Porquanto, podemos afirmar que a única hipótese capaz de gerar a inaplicabilidade do Decreto 5.445/05 seria a possível existência de conflito entre o Decreto e as normas inseridas na Constituição Federal ou sua posterior revogação através da edição de alguma lei.

Nesse ponto, passaremos a demonstrar que o Decreto 5.445/05 é perfeitamente consoante às disposições elencadas em nossa Magna Carta.

É certo que com o advento do Decreto 5.445/05 foi criado no âmbito nacional mais um tipo de atividade econômica, qual seja, a exploração e comercialização dos créditos de carbono.

Nessa linha de raciocínio é relevante frisar que o desenvolvimento de atividades econômicas no país deve, segundo o artigo 170, VI da Constituição Federal, respeitar o meio ambiente condicionando a prática de determinada atividade à proteção do meio ambiente, que nos termos do artigo 225 da CF, garantirá sadia qualidade de vida a todos.

Para fundar nossos entendimentos podemos trazer ao palco de nossa discussão o entendimento ofertado por José Afonso da Silva:

As normas constitucionais assumiram a consciência de que o direito à vida, como matriz de todos os demais direitos fundamentais do homem, é que há de orientar todas as formas de atuação no campo da tutela do meio ambiente. Compreendeu que ele é um valor preponderante, que há de estar acima de quaisquer considerações como as de desenvolvimento, como as de respeito ao direito de propriedade, como as da iniciativa privada. Também estes são garantidos no texto constitucional, mas, a toda evidência, não podem primar sobre o direito fundamental à vida, que esta em jogo quando se discute a tutela da qualidade do meio ambiente, que é instrumento no sentido de que, através dessa tutela, o que se protege é um valor maior: a qualidade da vida humana.

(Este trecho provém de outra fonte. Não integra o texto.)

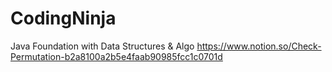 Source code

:# CodingNinja
 Java Foundation with Data Structures &amp; Algo
 https://www.notion.so/Check-Permutation-b2a8100a2b5e4faab90985fcc1c0701d
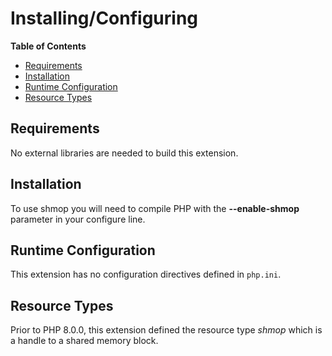 Installing/Configuring
======================

**Table of Contents**

-   [Requirements](/shmop/setup.html#Requirements)
-   [Installation](/shmop/setup.html#Installation)
-   [Runtime Configuration](/shmop/setup.html#Runtime%20Configuration)
-   [Resource Types](/shmop/setup.html#Resource%20Types)

Requirements
------------

No external libraries are needed to build this extension.

Installation
------------

To use shmop you will need to compile PHP with the **--enable-shmop**
parameter in your configure line.

Runtime Configuration
---------------------

This extension has no configuration directives defined in `php.ini`.

Resource Types
--------------

Prior to PHP 8.0.0, this extension defined the resource type *shmop*
which is a handle to a shared memory block.
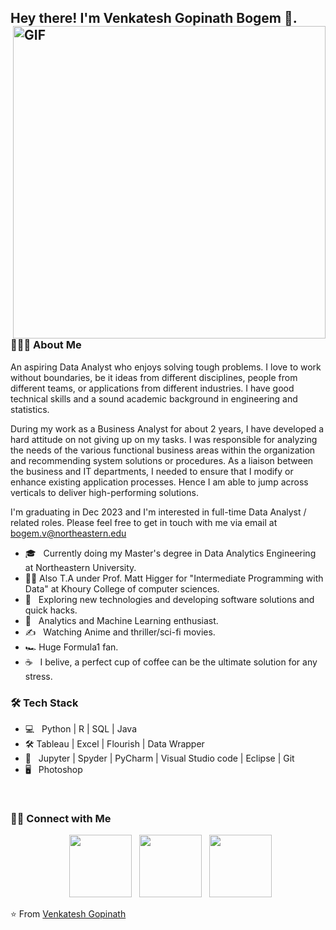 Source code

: <h2> Hey there! I'm Venkatesh Gopinath Bogem 👋. <img align="right" alt="GIF" src="https://i.ibb.co/2gdmMjK/image.png" width="500"></h2>


<h3> 👨🏻‍💻 About Me </h3>

An aspiring Data Analyst who enjoys solving tough problems. I love to work without boundaries, be it ideas from different disciplines, people from different teams, or applications from different industries. I have good technical skills and a sound academic background in engineering and statistics.

During my work as a Business Analyst for about 2 years, I have developed a hard attitude on not giving up on my tasks. I was responsible for analyzing the needs of the various functional business areas within the organization and recommending system solutions or procedures. As a liaison between the business and IT departments, I needed to ensure that I modify or enhance existing application processes. Hence I am able to jump across verticals to deliver high-performing solutions.

I'm graduating in Dec 2023 and I'm interested in full-time Data Analyst / related roles. Please feel free to get in touch with me via email at bogem.v@northeastern.edu

- 🎓 &nbsp; Currently doing my Master's degree in Data Analytics Engineering at Northeastern University.
- :teacher:  Also T.A under Prof. Matt Higger for "Intermediate Programming with Data" at Khoury College of computer sciences.
- 🤔 &nbsp; Exploring new technologies and developing software solutions and quick hacks.
- 💼 &nbsp; Analytics and Machine Learning enthusiast.
- ✍️ &nbsp; Watching Anime and thriller/sci-fi movies.
- :racing_car: Huge Formula1 fan.
- ☕ &nbsp; I belive, a perfect cup of coffee can be the ultimate solution for any stress. 

<h3>🛠 Tech Stack</h3>

- 💻 &nbsp; Python | R | SQL | Java  
- :hammer_and_wrench: Tableau | Excel | Flourish | Data Wrapper
- 🔧 &nbsp; Jupyter | Spyder | PyCharm | Visual Studio code | Eclipse | Git
- 🖥 &nbsp;  Photoshop

<br>


<h3> 🤝🏻 Connect with Me </h3>

<p align="center">
&nbsp; <a href="https://www.instagram.com/okay_venky/" target="_blank" rel="noopener noreferrer"><img src="https://upload.wikimedia.org/wikipedia/commons/thumb/9/95/Instagram_logo_2022.svg/2048px-Instagram_logo_2022.svg.png" width="100" /></a>  
&nbsp; <a href="https://www.linkedin.com/in/venkatesh-gopinath/" target="_blank" rel="noopener noreferrer"><img src="https://cdn-icons-png.flaticon.com/512/174/174857.png" width="100" /></a>
&nbsp; <a href="mailto:bogem.v@northeastern.edu" target="_blank" rel="noopener noreferrer"><img src="https://i.ibb.co/yd47Syb/outlook-image.png"  width="100" /></a>
</p>

⭐️ From [Venkatesh Gopinath](https://github.com/venkateshgopinath24)

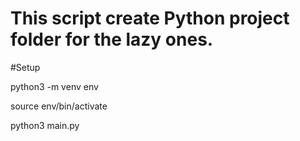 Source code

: # This script create Python project folder for the lazy ones.

#Setup

python3 -m venv env

source env/bin/activate

python3 main.py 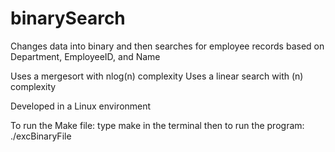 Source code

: # binarySearch
Changes data into binary and then searches for employee records based on Department, EmployeeID, and Name

Uses a mergesort with nlog(n) complexity
Uses a linear search with (n) complexity

Developed in a Linux environment

To run the Make file:
  type make in the terminal
  then to run the program: ./excBinaryFile
 
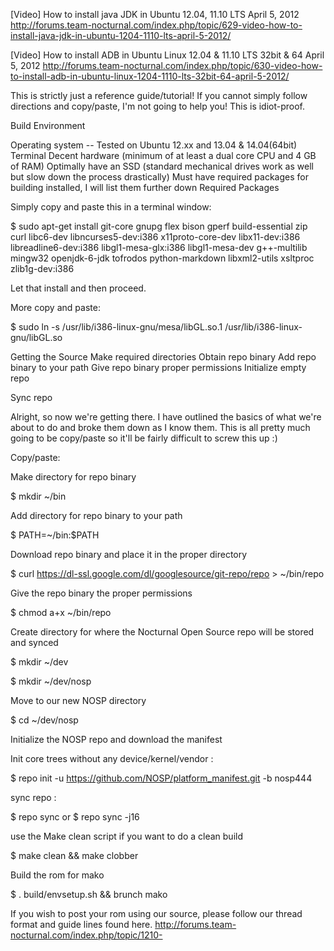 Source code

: [Video] How to install java JDK in Ubuntu 12.04, 11.10 LTS April 5, 2012 http://forums.team-nocturnal.com/index.php/topic/629-video-how-to-install-java-jdk-in-ubuntu-1204-1110-lts-april-5-2012/

[Video] How to install ADB in Ubuntu Linux 12.04 & 11.10 LTS 32bit & 64 April 5, 2012 http://forums.team-nocturnal.com/index.php/topic/630-video-how-to-install-adb-in-ubuntu-linux-1204-1110-lts-32bit-64-april-5-2012/

This is strictly just a reference guide/tutorial! If you cannot simply follow directions and copy/paste, I'm not going to help you! This is idiot-proof.

Build Environment

Operating system -- Tested on Ubuntu 12.xx and 13.04 & 14.04(64bit) Terminal Decent hardware (minimum of at least a dual core CPU and 4 GB of RAM) Optimally have an SSD (standard mechanical drives work as well but slow down the process drastically) Must have required packages for building installed, I will list them further down Required Packages

Simply copy and paste this in a terminal window:

$ sudo apt-get install git-core gnupg flex bison gperf build-essential zip curl libc6-dev libncurses5-dev:i386 x11proto-core-dev libx11-dev:i386 libreadline6-dev:i386 libgl1-mesa-glx:i386 libgl1-mesa-dev g++-multilib mingw32 openjdk-6-jdk tofrodos python-markdown libxml2-utils xsltproc zlib1g-dev:i386

Let that install and then proceed.

More copy and paste:

$ sudo ln -s /usr/lib/i386-linux-gnu/mesa/libGL.so.1 /usr/lib/i386-linux-gnu/libGL.so

Getting the Source Make required directories Obtain repo binary Add repo binary to your path Give repo binary proper permissions Initialize empty repo

Sync repo

Alright, so now we're getting there. I have outlined the basics of what we're about to do and broke them down as I know them. This is all pretty much going to be copy/paste so it'll be fairly difficult to screw this up :)

Copy/paste:

Make directory for repo binary

$ mkdir ~/bin

Add directory for repo binary to your path

$ PATH=~/bin:$PATH

Download repo binary and place it in the proper directory

$ curl https://dl-ssl.google.com/dl/googlesource/git-repo/repo > ~/bin/repo

Give the repo binary the proper permissions

$ chmod a+x ~/bin/repo

Create directory for where the Nocturnal Open Source repo will be stored and synced

$ mkdir ~/dev

$ mkdir ~/dev/nosp

Move to our new NOSP directory

$ cd ~/dev/nosp

Initialize the NOSP repo and download the manifest

Init core trees without any device/kernel/vendor :

$ repo init -u https://github.com/NOSP/platform_manifest.git -b nosp444

sync repo : 

$ repo sync or $ repo sync -j16

use the Make clean script if you want to do a clean build

$ make clean && make clobber

Build the rom for mako

$ . build/envsetup.sh && brunch mako

If you wish to post your rom using our source, please follow our thread format and guide lines found here. http://forums.team-nocturnal.com/index.php/topic/1210-
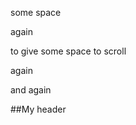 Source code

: some space


again 


to give some space to scroll


again


and again


##My header <a name="my-header"></a>
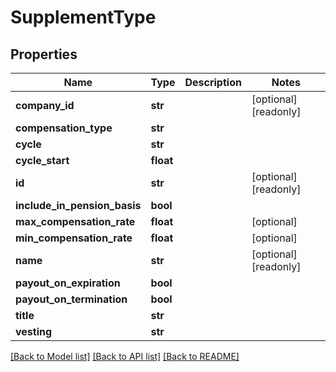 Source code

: # SupplementType

## Properties
Name | Type | Description | Notes
------------ | ------------- | ------------- | -------------
**company_id** | **str** |  | [optional] [readonly] 
**compensation_type** | **str** |  | 
**cycle** | **str** |  | 
**cycle_start** | **float** |  | 
**id** | **str** |  | [optional] [readonly] 
**include_in_pension_basis** | **bool** |  | 
**max_compensation_rate** | **float** |  | [optional] 
**min_compensation_rate** | **float** |  | [optional] 
**name** | **str** |  | [optional] [readonly] 
**payout_on_expiration** | **bool** |  | 
**payout_on_termination** | **bool** |  | 
**title** | **str** |  | 
**vesting** | **str** |  | 

[[Back to Model list]](../README.md#documentation-for-models) [[Back to API list]](../README.md#documentation-for-api-endpoints) [[Back to README]](../README.md)


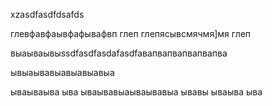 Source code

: xzasdfasdfdsafds

глевфавфаывфафывафвп глеп глепясывсмячмя]мя глеп


выаываывыssdfasdfasdafasdfaвапвапвапвапвапва



ывыаывавыавыавыавыа


ываываыва
ыва
ываывавыаываывавыа
ывавы
ываыва
ыва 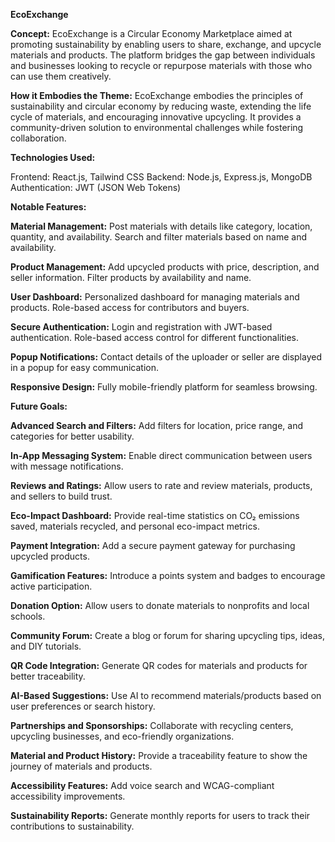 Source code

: 
**EcoExchange**

**Concept:**
EcoExchange is a Circular Economy Marketplace aimed at promoting sustainability by enabling users to share, exchange, and upcycle materials and products. The platform bridges the gap between individuals and businesses looking to recycle or repurpose materials with those who can use them creatively.

**How it Embodies the Theme:**
EcoExchange embodies the principles of sustainability and circular economy by reducing waste, extending the life cycle of materials, and encouraging innovative upcycling. It provides a community-driven solution to environmental challenges while fostering collaboration.

**Technologies Used:**

Frontend: React.js, Tailwind CSS
Backend: Node.js, Express.js, MongoDB
Authentication: JWT (JSON Web Tokens)

**Notable Features:**

**Material Management:**
Post materials with details like category, location, quantity, and availability.
Search and filter materials based on name and availability.

**Product Management:**
Add upcycled products with price, description, and seller information.
Filter products by availability and name.

**User Dashboard:**
Personalized dashboard for managing materials and products.
Role-based access for contributors and buyers.

**Secure Authentication:**
Login and registration with JWT-based authentication.
Role-based access control for different functionalities.

**Popup Notifications:**
Contact details of the uploader or seller are displayed in a popup for easy communication.

**Responsive Design:**
Fully mobile-friendly platform for seamless browsing.


**Future Goals:**

**Advanced Search and Filters:**
Add filters for location, price range, and categories for better usability.

**In-App Messaging System:**
Enable direct communication between users with message notifications.

**Reviews and Ratings:**
Allow users to rate and review materials, products, and sellers to build trust.

**Eco-Impact Dashboard:**
Provide real-time statistics on CO₂ emissions saved, materials recycled, and personal eco-impact metrics.

**Payment Integration:**
Add a secure payment gateway for purchasing upcycled products.

**Gamification Features:**
Introduce a points system and badges to encourage active participation.

**Donation Option:**
Allow users to donate materials to nonprofits and local schools.

**Community Forum:**
Create a blog or forum for sharing upcycling tips, ideas, and DIY tutorials.

**QR Code Integration:**
Generate QR codes for materials and products for better traceability.

**AI-Based Suggestions:**
Use AI to recommend materials/products based on user preferences or search history.

**Partnerships and Sponsorships:**
Collaborate with recycling centers, upcycling businesses, and eco-friendly organizations.

**Material and Product History:**
Provide a traceability feature to show the journey of materials and products.

**Accessibility Features:**
Add voice search and WCAG-compliant accessibility improvements.

**Sustainability Reports:**
Generate monthly reports for users to track their contributions to sustainability.

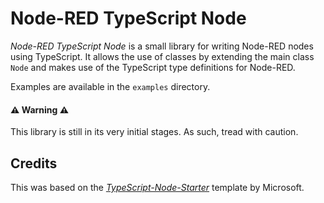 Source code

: # Node-RED TypeScript Node

*Node-RED TypeScript Node* is a small library for writing Node-RED nodes using TypeScript.
It allows the use of classes by extending the main class `Node` and makes use of the TypeScript type definitions for Node-RED.

Examples are available in the `examples` directory. 

#### :warning: Warning :warning:
This library is still in its very initial stages. As such, tread with caution.



## Credits
This was based on the [*TypeScript-Node-Starter*](https://github.com/Microsoft/TypeScript-Node-Starter) template by Microsoft.

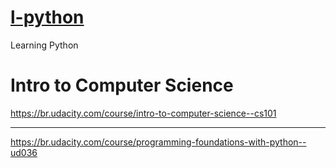 # [l-python](README.md)
Learning Python


# Intro to Computer Science
https://br.udacity.com/course/intro-to-computer-science--cs101


---

https://br.udacity.com/course/programming-foundations-with-python--ud036


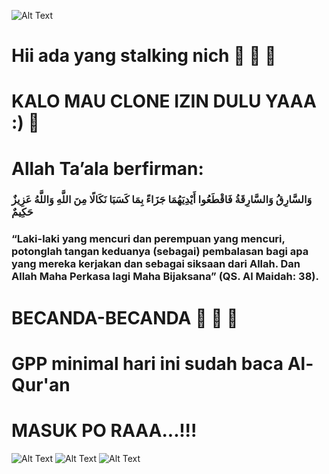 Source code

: ![Alt Text](https://media.giphy.com/media/vFKqnCdLPNOKc/giphy.gif)

# Hii ada yang stalking nich 🤣 🤣 🤣 

# KALO MAU CLONE IZIN DULU YAAA :) 🤗

# Allah Ta’ala berfirman:

### وَالسَّارِقُ وَالسَّارِقَةُ فَاقْطَعُوا أَيْدِيَهُمَا جَزَاءً بِمَا كَسَبَا نَكَالًا مِنَ اللَّهِ وَاللَّهُ عَزِيزٌ حَكِيمٌ

### “Laki-laki yang mencuri dan perempuan yang mencuri, potonglah tangan keduanya (sebagai) pembalasan bagi apa yang mereka kerjakan dan sebagai siksaan dari Allah. Dan Allah Maha Perkasa lagi Maha Bijaksana” (QS. Al Maidah: 38).

# BECANDA-BECANDA 🤣 🤣 🤣

# GPP minimal hari ini sudah baca Al-Qur'an
# MASUK PO RAAA...!!!

![Alt Text](https://media.giphy.com/media/13CoXDiaCcCoyk/giphy.gif)
![Alt Text](https://media.giphy.com/media/lJNoBCvQYp7nq/giphy.gif)
![Alt Text](https://media.giphy.com/media/QObPo575HQHlGMhbae/giphy.gif)
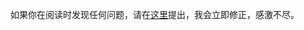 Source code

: 
如果你在阅读时发现任何问题，请在[这里](https://github.com/cool8jay/Andrew-Rollings-and-Ernest-Adams-on-Game-Design/issues)提出，我会立即修正，感激不尽。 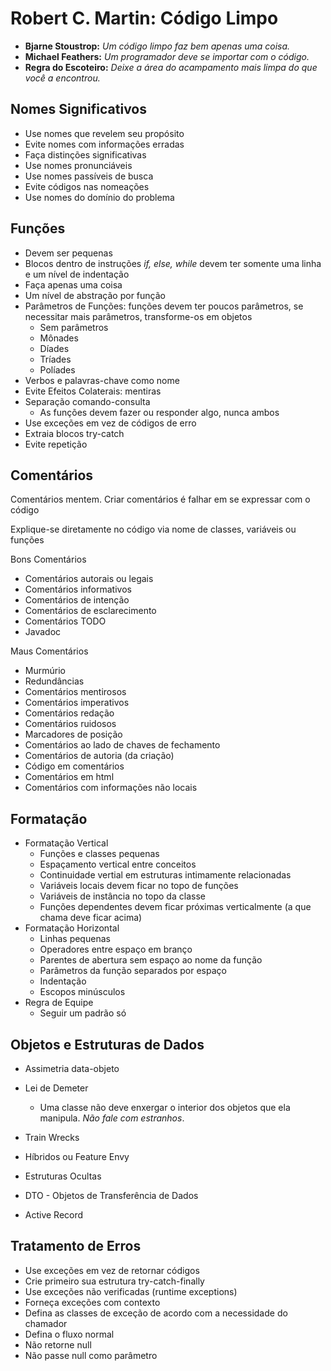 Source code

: # Robert C. Martin: Código Limpo

- **Bjarne Stoustrop:** _Um código limpo faz bem apenas uma coisa._
- **Michael Feathers:** _Um programador deve se importar com o código._
- **Regra do Escoteiro:** _Deixe a área do acampamento mais limpa do que você a encontrou._

## Nomes Significativos

- Use nomes que revelem seu propósito
- Evite nomes com informações erradas
- Faça distinções significativas
- Use nomes pronunciáveis
- Use nomes passíveis de busca
- Evite códigos nas nomeações
- Use nomes do domínio do problema

## Funções

- Devem ser pequenas
- Blocos dentro de instruções _if, else, while_ devem ter somente uma linha e um nível de indentação
- Faça apenas uma coisa
- Um nível de abstração por função
- Parâmetros de Funções: funções devem ter poucos parâmetros, se necessitar mais parâmetros, transforme-os em objetos
  - Sem parâmetros
  - Mônades
  - Díades
  - Tríades
  - Políades
- Verbos e palavras-chave como nome
- Evite Efeitos Colaterais: mentiras
- Separação comando-consulta
  - As funções devem fazer ou responder algo, nunca ambos
- Use exceções em vez de códigos de erro
- Extraia blocos try-catch
- Evite repetição

## Comentários

Comentários mentem. Criar comentários é falhar em se expressar com o código

Explique-se diretamente no código via nome de classes, variáveis ou funções

Bons Comentários

- Comentários autorais ou legais
- Comentários informativos
- Comentários de intenção
- Comentários de esclarecimento
- Comentários TODO
- Javadoc

Maus Comentários

- Murmúrio
- Redundâncias
- Comentários mentirosos
- Comentários imperativos
- Comentários redação
- Comentários ruidosos
- Marcadores de posição
- Comentários ao lado de chaves de fechamento
- Comentários de autoria (da criação)
- Código em comentários
- Comentários em html
- Comentários com informações não locais

## Formatação

- Formatação Vertical
  - Funções e classes pequenas
  - Espaçamento vertical entre conceitos
  - Continuidade vertial em estruturas intimamente relacionadas
  - Variáveis locais devem ficar no topo de funções
  - Variáveis de instância no topo da classe
  - Funções dependentes devem ficar próximas verticalmente (a que chama deve ficar acima)
- Formatação Horizontal
  - Linhas pequenas
  - Operadores entre espaço em branço
  - Parentes de abertura sem espaço ao nome da função
  - Parâmetros da função separados por espaço
  - Indentação
  - Escopos minúsculos
- Regra de Equipe
  - Seguir um padrão só

## Objetos e Estruturas de Dados

- Assimetria data-objeto
- Lei de Demeter

  - Uma classe não deve enxergar o interior dos objetos que ela manipula. _Não fale com estranhos_.

- Train Wrecks
- Híbridos ou Feature Envy
- Estruturas Ocultas
- DTO - Objetos de Transferência de Dados
- Active Record

## Tratamento de Erros

- Use exceções em vez de retornar códigos
- Crie primeiro sua estrutura try-catch-finally
- Use exceções não verificadas (runtime exceptions)
- Forneça exceções com contexto
- Defina as classes de exceção de acordo com a necessidade do chamador
- Defina o fluxo normal
- Não retorne null
- Não passe null como parâmetro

Como podemos observar a atividade criada pelo Decreto 5.445/05, além de prestar obediência aos demais requisitos expendidos no art. 170 da CF/88, institui em nosso ordenamento a exploração de uma atividade que garante maior proteção ao meio ambiente, tendo em vista que a exploração dos créditos de carbonos obviamente será desempenhada nos rigores do Principio do Desenvolvimento Sustentável.

A quem diga que a exploração e comercialização dos créditos de carbono podem influenciar diretamente na queda do desenvolvimento nacional, contudo, tal alegação é totalmente despendida de fundamento jurídico, pois a Constituição Federal brasileira em diversos momentos determina a obrigatoriedade de defesa ao meio ambiente.

Tanto é verdade que podemos extrair, através da interpretação conjunta do artigo 225 e 1°, III, ambos da Lei Maior, que a qualidade ambiental influencia diretamente na observância do Princípio da Dignidade da Pessoa Humana.

Porquanto cai por terra qualquer alegação fundada no conhecimento popular “ao desenvolvimento ao meio ambiente”, pois após o advento da Constituição Federal de 1988, principalmente com a alteração provocada pela Emenda Constitucional 42/2003, se tornou obrigatório o desenvolvimento de qualquer atividade com a observância do dever de proteger o meio ambiente.

Nesse diapasão, podemos concluir que a atividade econômica, que tem por objeto a exploração e comercialização dos créditos de carbono, em hipótese alguma poderá infringir o desenvolvimento nacional, ademais o desempenho de tal atividade garantirá, àquele que respeitar o meio ambiente, mais um tipo de fonte de renda e de quebra servirá como mais um suporte de proteção ao meio ambiente.

Isto posto, entendo ser legal a exploração e comercialização dos créditos de carbono com a sua respectiva aplicação do Decreto 5.445/08 em território nacional, tendo em vista sua compatibilidade com a Constituição Federal do Brasil.